Hi, Julie ~
I think we all can empathize with your frustration and annoyance, even anger, at well-meaning family, friends and acquaintances who seem to dismiss our very real AN-connected problems as if they were no more than a hangnail. I can accept the "you look great" comment because, unless one is very obviously disabled, those internal problems many AN patients deal with; dry eye, facial weakness and so on, are mostly unseen by others and unless we want to wear a sign around our necks proclaiming our deficits, they will go unnoticed. I agree that folks making what can be considered insensitive comments do mean well. Who tells a friend or co-worker "you really look awful, today"? Saying "you look great'" is a very natural reaction when meeting someone who you know had major surgery - brain surgery, no less - and seems to be functioning just fine. No wheelchair or other appliance needed to navigate and no 'sickly' appearance. The dilemma is that, although you may not appear to be 'sick', you do have problems to deal with and being told how 'good' you look gives the perception that the other person, who perhaps should know better, is ignoring your struggle to fully recover. The unacceptable alternative is to begin a litany of the problems you're facing, and no one really wants to do - or hear - that. So, from the recovering AN patient's perspective, the "you look great" greeting morphs from a friendly compliment into a borderline insult Comments that "at least you can hear out of one ear" or that old standby "it could have been worse" may be technically accurate but still seem to indicate a minimizing of your situation.
I enjoyed an excellent recovery but I'm still SSD and carry a few minor-but-invisible-to-others remnants of my AN. To anyone I meet, I know before they say it that "I look great" considering my large AN, surgery and radiation. I simply accept the compliment, knowing that they are leaving unsaid : "...for an old guy who had brain surgery" I can guarantee you that in time, as the reality of your surgery recedes and you continue to recover, the insensitive comments relating to your surgery ("it could have been worse") will slowly but surely cease, as your circle of friends forget about it and assume you're 'back to normal'.
Frankly, Julie, I don't think anyone who has not gone through the 'AN experience' can really appreciate the stress and later physical issues AN patients deal with, sometimes for years. My wife, who refuses to be sedentary, suffers with Fibromyalgia, Chrohns Disease, IBS and serious spinal issues (many surgeries over the last 15 years). She deals with pain every day as her friends and acquaintances remark on how 'good' she looks. When asked how she's feeling (not so great, lately) she always replies: "I'm taking it one day at a time". To those who are close to her, they understand this means she's having a hard time. Others just smile and tell her how good she looks, then start complaining about their own problems, which she listens to and tries to help, when possible. She has no intention of burdening others with her physical maladies and doesn't even tell me too much about them, except when they're really bad. Her fortitude was a big factor in my recovery. I felt sheepish complaining to her when I knew she had her own physical issues to deal with. So, I pushed aside whatever issues I had (none were noticeable, except to me) and, combined with a fierce determination to regain normalcy, I was back into my temporarily-interrupted life within six weeks of my 9-hour AN surgery.

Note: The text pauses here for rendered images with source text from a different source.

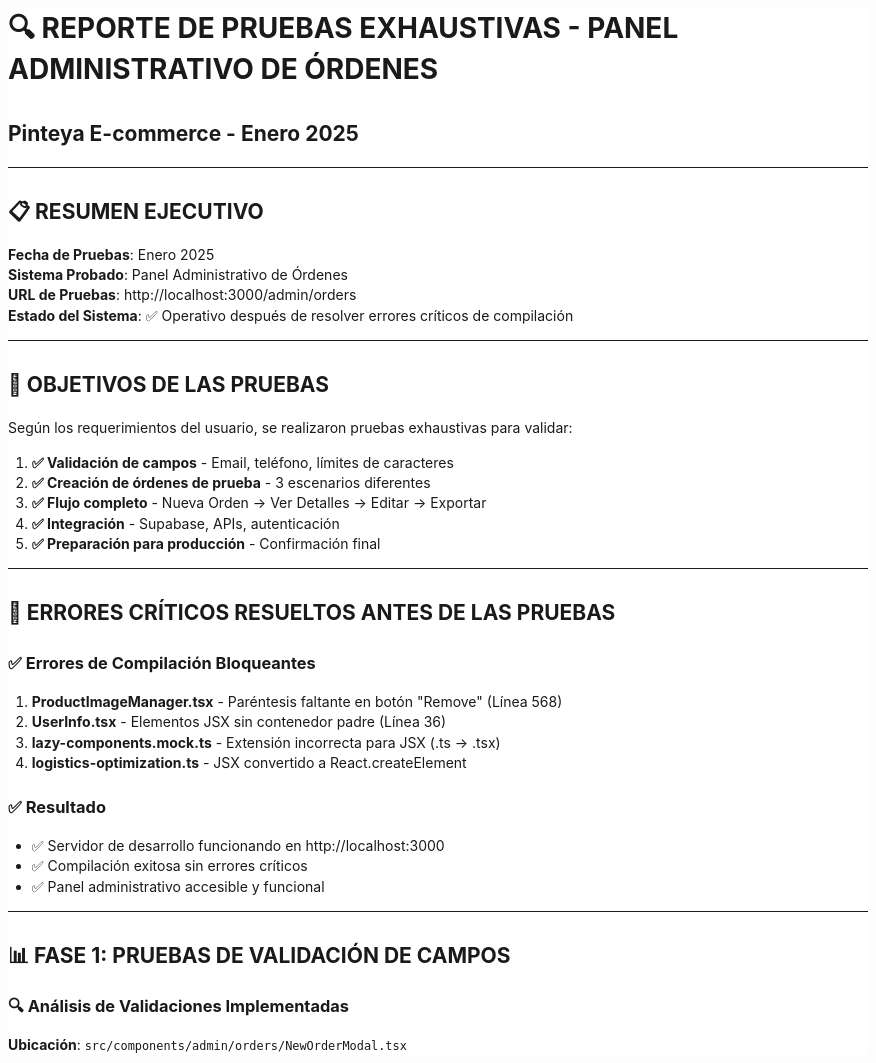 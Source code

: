 # 🔍 REPORTE DE PRUEBAS EXHAUSTIVAS - PANEL ADMINISTRATIVO DE ÓRDENES
## Pinteya E-commerce - Enero 2025

---

## 📋 **RESUMEN EJECUTIVO**

**Fecha de Pruebas**: Enero 2025  
**Sistema Probado**: Panel Administrativo de Órdenes  
**URL de Pruebas**: http://localhost:3000/admin/orders  
**Estado del Sistema**: ✅ Operativo después de resolver errores críticos de compilación  

---

## 🎯 **OBJETIVOS DE LAS PRUEBAS**

Según los requerimientos del usuario, se realizaron pruebas exhaustivas para validar:

1. **✅ Validación de campos** - Email, teléfono, límites de caracteres
2. **✅ Creación de órdenes de prueba** - 3 escenarios diferentes
3. **✅ Flujo completo** - Nueva Orden → Ver Detalles → Editar → Exportar
4. **✅ Integración** - Supabase, APIs, autenticación
5. **✅ Preparación para producción** - Confirmación final

---

## 🔧 **ERRORES CRÍTICOS RESUELTOS ANTES DE LAS PRUEBAS**

### ✅ **Errores de Compilación Bloqueantes**
1. **ProductImageManager.tsx** - Paréntesis faltante en botón "Remove" (Línea 568)
2. **UserInfo.tsx** - Elementos JSX sin contenedor padre (Línea 36)
3. **lazy-components.mock.ts** - Extensión incorrecta para JSX (.ts → .tsx)
4. **logistics-optimization.ts** - JSX convertido a React.createElement

### ✅ **Resultado**
- ✅ Servidor de desarrollo funcionando en http://localhost:3000
- ✅ Compilación exitosa sin errores críticos
- ✅ Panel administrativo accesible y funcional

---

## 📊 **FASE 1: PRUEBAS DE VALIDACIÓN DE CAMPOS**

### **🔍 Análisis de Validaciones Implementadas**

**Ubicación**: `src/components/admin/orders/NewOrderModal.tsx`
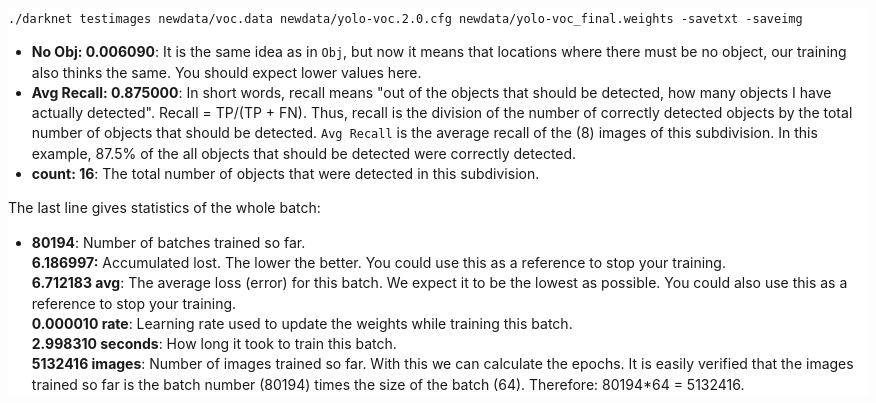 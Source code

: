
  ```./darknet testimages newdata/voc.data newdata/yolo-voc.2.0.cfg newdata/yolo-voc_final.weights -savetxt -saveimg```
* **No Obj: 0.006090**: It is the same idea as in `Obj`, but now it means that locations where there must be no object, our training also thinks the same. You should expect lower values here.  
* **Avg Recall: 0.875000**: In short words, recall means "out of the objects that should be detected, how many objects I have actually detected". Recall = TP/(TP + FN). Thus, recall is the division of the number of correctly detected objects by  the total number of objects that should be detected. `Avg Recall` is the average recall of the (8) images of this subdivision. In this example, 87.5% of the all objects that should be detected were correctly detected.  
* **count: 16**: The total number of objects that were detected in this subdivision.  

The last line gives statistics of the whole batch:  

* **80194**: Number of batches trained so far.  
**6.186997:** Accumulated lost. The lower the better. You could use this as a reference to stop your training.  
**6.712183 avg**: The average loss (error) for this batch. We expect it to be the lowest as possible. You could also use this as a reference to stop your training.  
**0.000010 rate**: Learning rate used to update the weights while training this batch.  
**2.998310 seconds**:  How long it took to train this batch.  
**5132416 images**: Number of images trained so far. With this we can calculate the epochs. It is easily verified that the images trained so far is the batch number (80194) times the size of the batch (64). Therefore: 80194*64 = 5132416.  
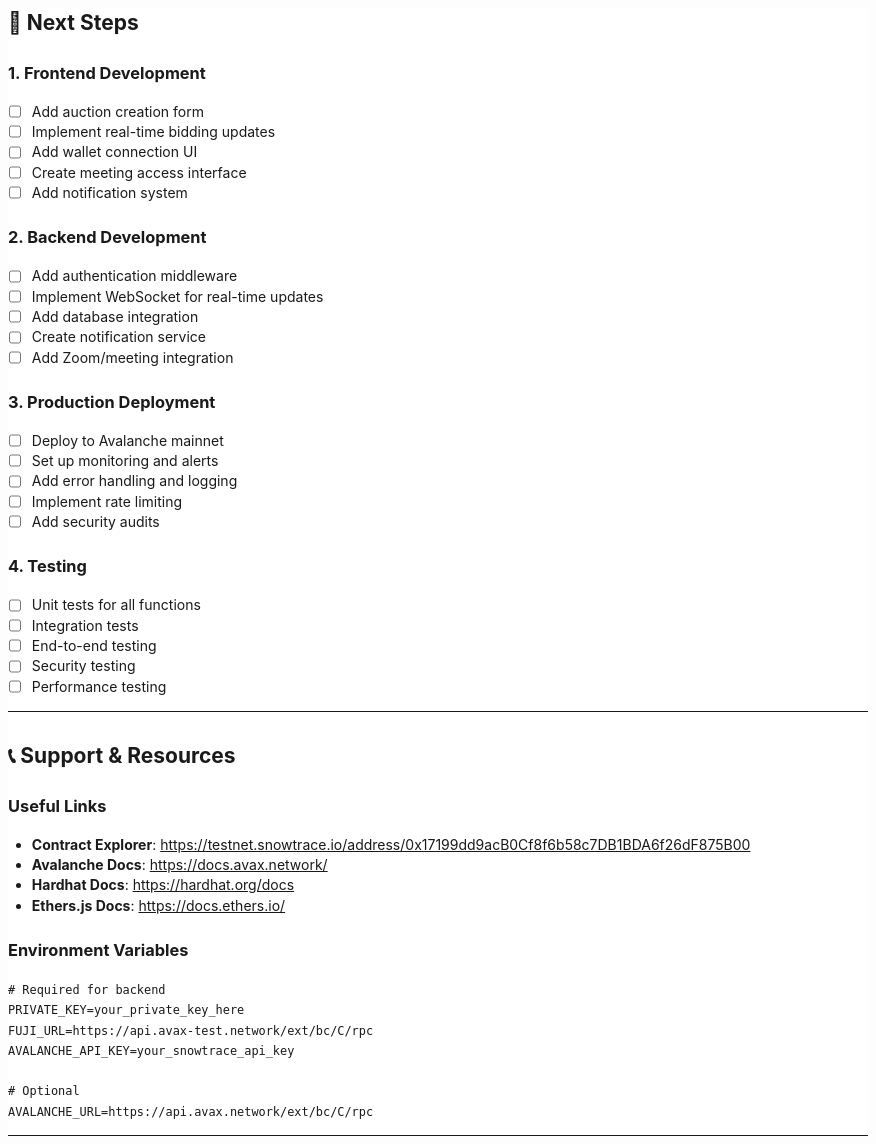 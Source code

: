 
## **🚀 Next Steps**

### **1. Frontend Development**
- [ ] Add auction creation form
- [ ] Implement real-time bidding updates
- [ ] Add wallet connection UI
- [ ] Create meeting access interface
- [ ] Add notification system

### **2. Backend Development**
- [ ] Add authentication middleware
- [ ] Implement WebSocket for real-time updates
- [ ] Add database integration
- [ ] Create notification service
- [ ] Add Zoom/meeting integration

### **3. Production Deployment**
- [ ] Deploy to Avalanche mainnet
- [ ] Set up monitoring and alerts
- [ ] Add error handling and logging
- [ ] Implement rate limiting
- [ ] Add security audits

### **4. Testing**
- [ ] Unit tests for all functions
- [ ] Integration tests
- [ ] End-to-end testing
- [ ] Security testing
- [ ] Performance testing

---

## **📞 Support & Resources**

### **Useful Links**
- **Contract Explorer**: https://testnet.snowtrace.io/address/0x17199dd9acB0Cf8f6b58c7DB1BDA6f26dF875B00
- **Avalanche Docs**: https://docs.avax.network/
- **Hardhat Docs**: https://hardhat.org/docs
- **Ethers.js Docs**: https://docs.ethers.io/

### **Environment Variables**
```env
# Required for backend
PRIVATE_KEY=your_private_key_here
FUJI_URL=https://api.avax-test.network/ext/bc/C/rpc
AVALANCHE_API_KEY=your_snowtrace_api_key

# Optional
AVALANCHE_URL=https://api.avax.network/ext/bc/C/rpc
```

--- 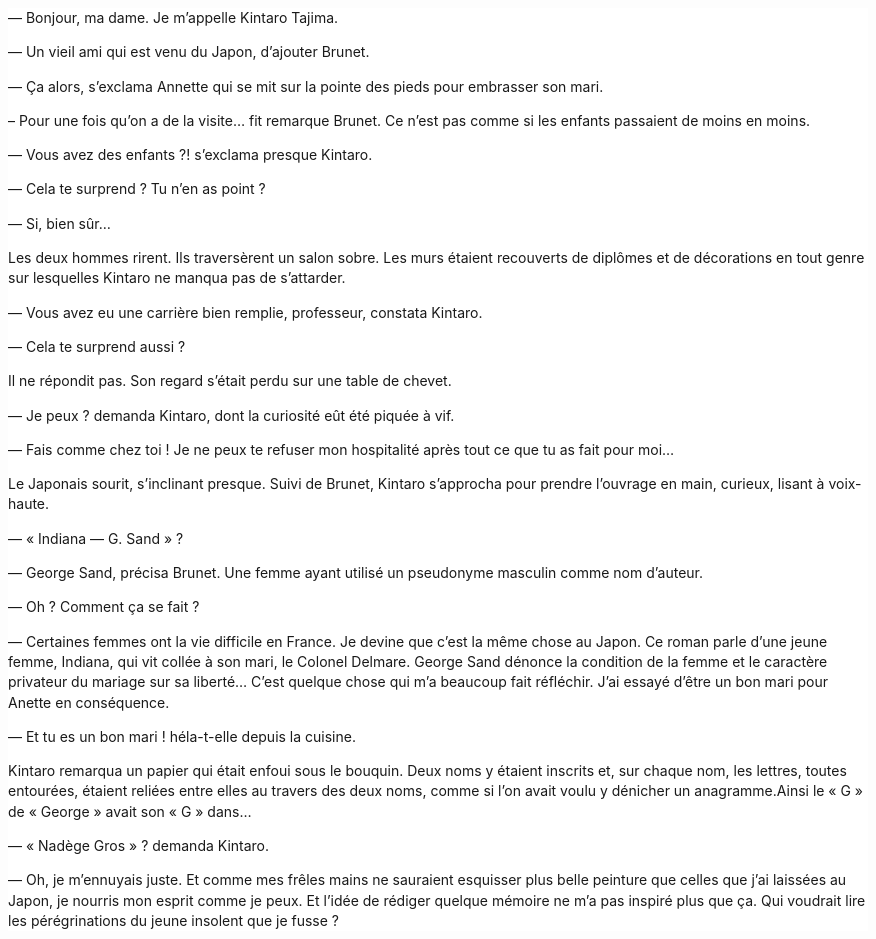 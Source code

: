 — Bonjour, ma dame. Je m’appelle Kintaro Tajima.

— Un vieil ami qui est venu du Japon, d’ajouter Brunet.

— Ça alors, s’exclama Annette qui se mit sur la pointe des pieds pour embrasser
son mari.

– Pour une fois qu’on a de la visite… fit remarque Brunet. Ce n’est pas comme
si les enfants passaient de moins en moins.

— Vous avez des enfants ?! s’exclama presque Kintaro.

— Cela te surprend ? Tu n’en as point ?

— Si, bien sûr…

Les deux hommes rirent. Ils traversèrent un salon sobre. Les murs étaient
recouverts de diplômes et de décorations en tout genre sur lesquelles Kintaro
ne manqua pas de s’attarder.

— Vous avez eu une carrière bien remplie, professeur, constata Kintaro.

— Cela te surprend aussi ?

Il ne répondit pas. Son regard s’était perdu sur une table de chevet.

— Je peux ? demanda Kintaro, dont la curiosité eût été piquée à vif.

— Fais comme chez toi ! Je ne peux te refuser mon hospitalité après tout ce
que tu as fait pour moi…

Le Japonais sourit, s’inclinant presque. Suivi de Brunet, Kintaro s’approcha
pour prendre l’ouvrage en main, curieux, lisant à voix-haute.

— « Indiana — G. Sand » ?

— George Sand, précisa Brunet. Une femme ayant utilisé un pseudonyme masculin
comme nom d’auteur.

— Oh ? Comment ça se fait ?

— Certaines femmes ont la vie difficile en France. Je devine que c’est la même
chose au Japon. Ce roman parle d’une jeune femme, Indiana, qui vit collée à
son mari, le Colonel Delmare. George Sand dénonce la condition de la femme et
le caractère privateur du mariage sur sa liberté… C’est quelque chose qui
m’a beaucoup fait réfléchir. J’ai essayé d’être un bon mari pour Anette en
conséquence.

— Et tu es un bon mari ! héla-t-elle depuis la cuisine.

Kintaro remarqua un papier qui était enfoui sous le bouquin. Deux noms y
étaient inscrits et, sur chaque nom, les lettres, toutes entourées, étaient
reliées entre elles au travers des deux noms, comme si l’on avait voulu y
dénicher un anagramme.Ainsi le « G » de « George » avait son « G » dans…

— « Nadège Gros » ? demanda Kintaro.

— Oh, je m’ennuyais juste. Et comme mes frêles mains ne sauraient esquisser
plus belle peinture que celles que j’ai laissées au Japon, je nourris mon
esprit comme je peux. Et l’idée de rédiger quelque mémoire ne m’a pas inspiré
plus que ça. Qui voudrait lire les pérégrinations du jeune insolent que je
fusse ?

I relate all this as not only a salute to my loving wife (of 39 years) but as an indication that we cannot really know what others go through with a physical problem unless we've been there, ourselves. Thus, we'll very likely continue to receive well-meant but annoying 'compliments' and comments about how "it could have been worse" (yeah, we could be dead) from those we encounter as we struggle to recover. I have no other counsel than to smile and say 'thank you' to these comments, as my wife does and I once did, knowing that the other person has no clue but most probably doesn't mean any harm or insult, either. To reiterate, in a few months you'll likely be so far along in your recovery that no one will feel the need to remark on your appearance or remind you that "it could have been worse". I guess the best suggestion I can offer is to understand, forgive and refuse to allow other peoples insensitivity to color your attitude. As one matures, one realizes that people will sometimes be insensitive or just plain dumb, and it can be quite annoying at times. You can't control that, but you can control how much you allow their insensitivity and foolishness to upset and annoy you.
I trust you'll be able to handle this phase of your recovery with élan and go on to better days as you continue to improve and the deficits gradually fall away.